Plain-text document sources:

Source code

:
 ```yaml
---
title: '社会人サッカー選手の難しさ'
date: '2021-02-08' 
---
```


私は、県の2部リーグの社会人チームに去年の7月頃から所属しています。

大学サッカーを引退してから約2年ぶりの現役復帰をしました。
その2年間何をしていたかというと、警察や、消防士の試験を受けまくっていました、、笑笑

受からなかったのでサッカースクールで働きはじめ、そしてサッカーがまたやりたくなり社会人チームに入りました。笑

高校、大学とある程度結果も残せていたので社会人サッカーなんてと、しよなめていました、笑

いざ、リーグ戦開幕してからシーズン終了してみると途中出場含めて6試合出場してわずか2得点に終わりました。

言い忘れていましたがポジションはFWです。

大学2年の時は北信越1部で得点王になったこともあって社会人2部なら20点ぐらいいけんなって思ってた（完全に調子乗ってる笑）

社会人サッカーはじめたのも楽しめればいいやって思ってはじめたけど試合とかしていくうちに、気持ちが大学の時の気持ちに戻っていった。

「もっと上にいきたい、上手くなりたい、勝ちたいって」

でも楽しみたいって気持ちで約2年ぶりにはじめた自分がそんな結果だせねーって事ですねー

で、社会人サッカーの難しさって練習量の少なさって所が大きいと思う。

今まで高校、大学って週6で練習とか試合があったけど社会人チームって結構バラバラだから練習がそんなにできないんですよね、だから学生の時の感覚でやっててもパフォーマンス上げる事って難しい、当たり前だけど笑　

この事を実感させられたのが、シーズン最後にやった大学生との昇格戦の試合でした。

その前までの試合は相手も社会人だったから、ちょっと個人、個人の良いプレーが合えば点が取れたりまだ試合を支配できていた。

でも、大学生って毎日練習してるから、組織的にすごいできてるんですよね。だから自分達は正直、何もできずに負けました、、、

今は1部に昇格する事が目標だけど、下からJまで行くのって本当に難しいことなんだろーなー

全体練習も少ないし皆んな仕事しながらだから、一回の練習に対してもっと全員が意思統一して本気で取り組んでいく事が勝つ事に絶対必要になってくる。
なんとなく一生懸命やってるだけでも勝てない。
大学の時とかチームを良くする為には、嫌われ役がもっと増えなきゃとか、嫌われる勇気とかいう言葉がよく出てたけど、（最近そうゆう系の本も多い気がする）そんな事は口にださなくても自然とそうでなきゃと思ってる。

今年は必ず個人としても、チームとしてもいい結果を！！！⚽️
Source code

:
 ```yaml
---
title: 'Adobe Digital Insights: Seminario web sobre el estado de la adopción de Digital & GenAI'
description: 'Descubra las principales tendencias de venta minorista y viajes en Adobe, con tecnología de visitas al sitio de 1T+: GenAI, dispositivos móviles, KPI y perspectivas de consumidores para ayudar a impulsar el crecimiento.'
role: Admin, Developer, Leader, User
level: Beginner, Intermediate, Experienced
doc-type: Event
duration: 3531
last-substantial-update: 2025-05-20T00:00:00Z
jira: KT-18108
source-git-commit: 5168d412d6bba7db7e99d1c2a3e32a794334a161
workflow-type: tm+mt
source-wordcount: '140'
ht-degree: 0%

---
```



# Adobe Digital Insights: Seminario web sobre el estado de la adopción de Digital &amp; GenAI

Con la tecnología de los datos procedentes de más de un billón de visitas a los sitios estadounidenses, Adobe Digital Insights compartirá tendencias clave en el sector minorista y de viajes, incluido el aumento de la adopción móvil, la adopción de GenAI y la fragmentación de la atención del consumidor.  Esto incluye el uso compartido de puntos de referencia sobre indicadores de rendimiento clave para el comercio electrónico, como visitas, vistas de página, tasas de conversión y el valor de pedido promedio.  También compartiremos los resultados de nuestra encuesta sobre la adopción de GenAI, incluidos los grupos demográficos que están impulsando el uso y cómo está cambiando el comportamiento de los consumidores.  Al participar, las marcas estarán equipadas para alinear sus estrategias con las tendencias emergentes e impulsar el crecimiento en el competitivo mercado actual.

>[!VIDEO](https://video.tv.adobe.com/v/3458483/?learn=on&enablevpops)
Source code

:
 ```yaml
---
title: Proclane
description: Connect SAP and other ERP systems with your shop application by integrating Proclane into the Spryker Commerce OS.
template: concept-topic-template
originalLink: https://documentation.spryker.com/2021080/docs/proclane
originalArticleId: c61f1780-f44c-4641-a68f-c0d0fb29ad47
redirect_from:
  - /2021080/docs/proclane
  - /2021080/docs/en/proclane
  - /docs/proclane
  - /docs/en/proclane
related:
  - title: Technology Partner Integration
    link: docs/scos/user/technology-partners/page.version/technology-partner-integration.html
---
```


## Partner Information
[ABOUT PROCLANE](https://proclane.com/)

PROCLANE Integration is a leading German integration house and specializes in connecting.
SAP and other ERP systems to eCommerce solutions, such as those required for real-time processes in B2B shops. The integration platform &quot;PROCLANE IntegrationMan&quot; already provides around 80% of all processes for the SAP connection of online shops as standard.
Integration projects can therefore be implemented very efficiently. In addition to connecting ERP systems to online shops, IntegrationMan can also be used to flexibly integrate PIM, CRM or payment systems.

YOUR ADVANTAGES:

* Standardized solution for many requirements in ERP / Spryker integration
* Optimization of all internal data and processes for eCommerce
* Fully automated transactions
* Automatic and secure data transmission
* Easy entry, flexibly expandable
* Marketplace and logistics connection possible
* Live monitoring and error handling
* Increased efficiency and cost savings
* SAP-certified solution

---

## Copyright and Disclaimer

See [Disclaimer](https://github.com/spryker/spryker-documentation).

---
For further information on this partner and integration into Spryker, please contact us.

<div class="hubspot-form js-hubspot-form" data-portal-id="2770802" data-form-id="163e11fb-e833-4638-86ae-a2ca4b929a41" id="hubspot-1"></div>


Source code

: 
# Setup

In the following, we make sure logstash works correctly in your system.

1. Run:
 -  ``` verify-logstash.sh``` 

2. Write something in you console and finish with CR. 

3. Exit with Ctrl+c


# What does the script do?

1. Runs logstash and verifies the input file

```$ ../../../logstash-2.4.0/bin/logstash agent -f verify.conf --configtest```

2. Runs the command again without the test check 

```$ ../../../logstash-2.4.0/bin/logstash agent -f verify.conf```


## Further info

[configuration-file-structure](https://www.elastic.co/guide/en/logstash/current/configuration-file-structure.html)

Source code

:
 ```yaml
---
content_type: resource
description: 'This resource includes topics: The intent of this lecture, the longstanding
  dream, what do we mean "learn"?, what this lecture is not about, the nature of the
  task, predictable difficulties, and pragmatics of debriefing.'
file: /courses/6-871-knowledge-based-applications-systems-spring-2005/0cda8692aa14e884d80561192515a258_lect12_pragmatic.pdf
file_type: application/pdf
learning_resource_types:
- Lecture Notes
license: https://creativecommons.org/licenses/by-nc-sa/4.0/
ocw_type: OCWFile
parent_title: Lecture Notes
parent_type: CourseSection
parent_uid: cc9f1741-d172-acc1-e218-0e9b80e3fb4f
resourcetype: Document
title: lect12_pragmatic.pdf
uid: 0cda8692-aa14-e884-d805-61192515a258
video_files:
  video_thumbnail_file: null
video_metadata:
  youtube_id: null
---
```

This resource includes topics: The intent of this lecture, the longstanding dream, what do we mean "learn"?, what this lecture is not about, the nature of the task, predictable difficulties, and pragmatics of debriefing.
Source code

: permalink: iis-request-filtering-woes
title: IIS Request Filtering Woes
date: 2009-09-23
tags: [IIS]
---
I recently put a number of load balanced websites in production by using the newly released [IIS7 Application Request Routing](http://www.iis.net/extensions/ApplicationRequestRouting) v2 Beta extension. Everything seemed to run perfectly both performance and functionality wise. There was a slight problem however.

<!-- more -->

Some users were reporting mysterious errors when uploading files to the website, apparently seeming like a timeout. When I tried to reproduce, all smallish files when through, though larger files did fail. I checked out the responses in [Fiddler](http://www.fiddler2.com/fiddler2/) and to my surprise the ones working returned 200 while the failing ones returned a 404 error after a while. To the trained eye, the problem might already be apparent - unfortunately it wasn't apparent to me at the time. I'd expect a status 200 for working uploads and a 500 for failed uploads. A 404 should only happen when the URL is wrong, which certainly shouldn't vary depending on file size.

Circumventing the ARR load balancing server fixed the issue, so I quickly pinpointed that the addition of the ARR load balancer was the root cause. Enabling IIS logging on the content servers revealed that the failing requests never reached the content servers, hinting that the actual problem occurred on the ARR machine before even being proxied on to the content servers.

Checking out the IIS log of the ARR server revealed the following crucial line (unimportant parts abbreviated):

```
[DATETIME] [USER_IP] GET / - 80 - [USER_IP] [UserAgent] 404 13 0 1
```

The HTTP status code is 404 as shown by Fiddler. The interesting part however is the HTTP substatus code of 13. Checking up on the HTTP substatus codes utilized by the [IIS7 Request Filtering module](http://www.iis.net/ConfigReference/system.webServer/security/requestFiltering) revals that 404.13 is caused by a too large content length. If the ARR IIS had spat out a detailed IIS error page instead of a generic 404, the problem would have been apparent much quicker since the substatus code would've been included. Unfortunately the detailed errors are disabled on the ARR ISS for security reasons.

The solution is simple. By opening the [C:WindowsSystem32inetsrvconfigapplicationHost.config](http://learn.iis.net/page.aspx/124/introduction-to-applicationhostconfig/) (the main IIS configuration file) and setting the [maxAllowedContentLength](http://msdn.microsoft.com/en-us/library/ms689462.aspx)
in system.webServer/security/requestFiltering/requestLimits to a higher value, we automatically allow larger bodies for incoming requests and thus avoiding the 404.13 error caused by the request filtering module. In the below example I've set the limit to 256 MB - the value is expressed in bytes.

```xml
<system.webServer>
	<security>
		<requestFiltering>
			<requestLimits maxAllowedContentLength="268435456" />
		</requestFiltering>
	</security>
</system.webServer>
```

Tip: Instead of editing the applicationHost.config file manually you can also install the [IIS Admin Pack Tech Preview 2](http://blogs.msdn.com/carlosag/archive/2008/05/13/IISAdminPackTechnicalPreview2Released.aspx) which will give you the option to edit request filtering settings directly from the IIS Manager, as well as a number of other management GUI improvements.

### Activity
Return, in full, every line of these entries that holds "this".

### Worked solution
For further information on this partner and integration into Spryker, please contact us.
description: 'This resource includes topics: The intent of this lecture, the longstanding
  dream, what do we mean "learn"?, what this lecture is not about, the nature of the
This resource includes topics: The intent of this lecture, the longstanding dream, what do we mean "learn"?, what this lecture is not about, the nature of the task, predictable difficulties, and pragmatics of debriefing.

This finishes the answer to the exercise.